Apple Computer Inc is the world's definitive 21st century company, harnessing like no other the possibilities that exist in the digital age.
Last month the firm produced truly startling results. Sales leapt by 48 percent as consumers the world over bought music from the iTunes virtual music store to play on their iPod media players.
But what will become of Apple when its all-powerful chairman, Steve Jobs, eventually decides to spend more time with his billions? Can it withstand growing competition and are we witnessing the end of the Californian dream?
PHOTO: AP
Jobs's brush with cancer two years ago has led some to fear for the future of a company without its dynamo. Today Apple has revenues in excess of US$4.3 billion and controls more than half the world's digital media player market, according to US research consultancy NPD, while its computers and operating systems are revered.
But shares have dipped in recent weeks over fears that iPod sales have peaked. And two weeks ago Microsoft unveiled its bid to capture the digital music market with its Zune brand, to be launched this year.
Microsoft without Bill Gates seemed unthinkable until last month when he announced he was stepping down. In retrospect, we can see that a good deal of planning went into it. First he split his role into two and made Steve Ballmer chief executive, taking the software overlordship for himself. Then he brought in Ray Ozzie to be groomed for the software role over two years. And finally, he has choreographed his exit so that it takes place over a two-year period.
The result: a decision that would once have sent the share price through the floor has been received with little disruption.
There's no equivalent to Ballmer or Ozzie at Apple. Or, if there is, the public has never seen them. Whenever there is a spotlight on Apple, Jobs is in the center of the beam. His regular keynote speeches at Mac Expos are more like rock concerts than corporate events. If there are cool new products to be unveiled, the chairman is the one who does the demos.
"He's absolutely integral to the success of company," said Conrad Roeber, partner at media consultancy Mediatique.
Jobs's identification with Apple is, if anything, more fascinating than Gates's with Microsoft, because Jobs was expelled by a 1980s boardroom coup from the company he cofounded in 1976. In those early days, Apple was a fantastically innovative, off-beat company with a counter-cultural corporate ethic.
A celebrated Silicon Valley joke asked: "What's the difference between Apple and the Boy Scouts?" Answer: "The Boy Scouts have adult supervision."
But as the company prospered, adults were hired, chief among them John Sculley, former CEO of Pepsi. Hiring him was Jobs's idea; later he called it his biggest mistake.
Sculley changed the corporate ethos from one dominated by technology to one driven by marketing. In the end there was a spectacular row. The board backed Sculley, and Jobs left to found a new computer company, NeXT, and, later, an animation company, Pixar.
After his departure, the company languished as a succession of marketing buffs nearly drove it into the ground. In 1996, Apple bought NeXT for US$402 million and got two goodies in return. One was the NeXT operating system, which became the foundation of Apple's operating system OSX; the second was Jobs as "interim CEO" on a salary of US$1 a year. (Don't worry, he hasn't starved.
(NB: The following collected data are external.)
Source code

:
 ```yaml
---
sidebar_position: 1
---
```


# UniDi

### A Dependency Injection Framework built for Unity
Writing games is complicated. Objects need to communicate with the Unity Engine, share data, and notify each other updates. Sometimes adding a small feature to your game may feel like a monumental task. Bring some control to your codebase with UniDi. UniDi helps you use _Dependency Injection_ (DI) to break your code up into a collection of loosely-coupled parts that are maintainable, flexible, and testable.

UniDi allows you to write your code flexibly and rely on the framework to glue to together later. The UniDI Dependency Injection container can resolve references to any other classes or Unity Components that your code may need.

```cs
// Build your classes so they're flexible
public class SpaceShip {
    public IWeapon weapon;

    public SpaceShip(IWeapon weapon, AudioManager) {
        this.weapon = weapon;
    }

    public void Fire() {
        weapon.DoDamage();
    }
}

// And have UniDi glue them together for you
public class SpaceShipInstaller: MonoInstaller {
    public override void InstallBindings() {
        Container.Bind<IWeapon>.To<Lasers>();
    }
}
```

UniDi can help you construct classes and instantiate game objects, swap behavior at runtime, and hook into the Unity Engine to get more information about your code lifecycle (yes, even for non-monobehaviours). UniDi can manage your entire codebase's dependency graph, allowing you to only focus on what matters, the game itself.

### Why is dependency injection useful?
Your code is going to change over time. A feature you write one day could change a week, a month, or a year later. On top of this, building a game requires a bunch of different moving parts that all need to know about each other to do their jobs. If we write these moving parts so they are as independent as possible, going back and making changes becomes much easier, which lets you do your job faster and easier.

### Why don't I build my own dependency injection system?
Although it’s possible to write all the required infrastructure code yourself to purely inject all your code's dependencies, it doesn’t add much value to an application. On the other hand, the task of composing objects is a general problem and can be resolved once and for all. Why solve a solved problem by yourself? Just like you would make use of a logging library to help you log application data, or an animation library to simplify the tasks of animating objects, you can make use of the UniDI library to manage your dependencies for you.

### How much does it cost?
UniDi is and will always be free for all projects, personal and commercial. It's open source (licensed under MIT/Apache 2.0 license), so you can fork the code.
The board voted him lavish options and perks, including a US$90 million airplane. And Disney paid US$7.4 billion for Pixar, which he created from a US$10 million acquisition of George Lucas's graphics division.)
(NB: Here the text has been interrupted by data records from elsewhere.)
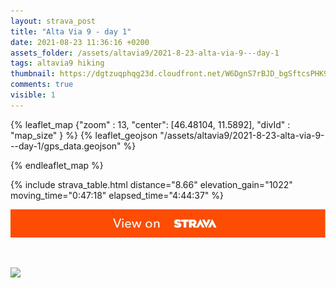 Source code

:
 ```yaml
---
layout: strava_post
title: "Alta Via 9 - day 1"
date: 2021-08-23 11:36:16 +0200
assets_folder: /assets/altavia9/2021-8-23-alta-via-9---day-1
tags: altavia9 hiking
thumbnail: https://dgtzuqphqg23d.cloudfront.net/W6DgnS7rBJD_bgSftcsPHK9SH9It9YhHC7_uDSMnuz0-1024x768.jpg
comments: true
visible: 1
---
```



{% leaflet_map {"zoom" : 13,
                  "center": [46.48104, 11.5892],
                 "divId" : "map_size" } %}
    {% leaflet_geojson "/assets/altavia9/2021-8-23-alta-via-9---day-1/gps_data.geojson" %}

{% endleaflet_map %}





{% include strava_table.html distance="8.66" elevation_gain="1022" moving_time="0:47:18" elapsed_time="4:44:37" %}

[![](/assets/strava.jpg)](https://www.strava.com/activities/5847190744)


<br />

![](https://dgtzuqphqg23d.cloudfront.net/W6DgnS7rBJD_bgSftcsPHK9SH9It9YhHC7_uDSMnuz0-1024x768.jpg)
In the last 10 years, he has transformed Apple from a failing computer manufacturer into the most innovative company in the industry. Just as, decades earlier, he spotted the possibilities of desktop publishing, in 1996 he recognized the importance of computers as devices for creating and handling multimedia content. The result is that Apple now has an apparently unassailable lead in these areas, and its computers come with excellent onboard tools for storing, editing and manipulating images, audio, movies and music. And last quarter's results, the second best in its history, underscore the extent of the transformation: 45 percent of Apple's revenues now come from music-related products.
All of this is very largely Jobs's doing. But it raises the awkward question: What happens if he falls under the metaphorical bus? Not so long ago, we thought he had -- he was diagnosed with pancreatic cancer in August 2004. Fortunately, it turned out to be a rare non-fatal variety. Jobs's way of telling the world was via an e-mail to all Apple staff in which he made it quite clear that he wasn't relinquishing control.
"I will be recuperating during the month of August," he wrote, "and expect to return to work in September."
He ended with a characteristic postscript: "PS: I'm sending this from my hospital bed using my 17-inch PowerBook and an Airport Express."
In grown-up companies, one of the responsibilities of the CEO is to find and groom his successor. Jobs tried to do that once and got Sculley. He has given no sign of wanting to repeat the experience. In the end, the Apple board may have to do it for him. Let's hope they get it right second time around.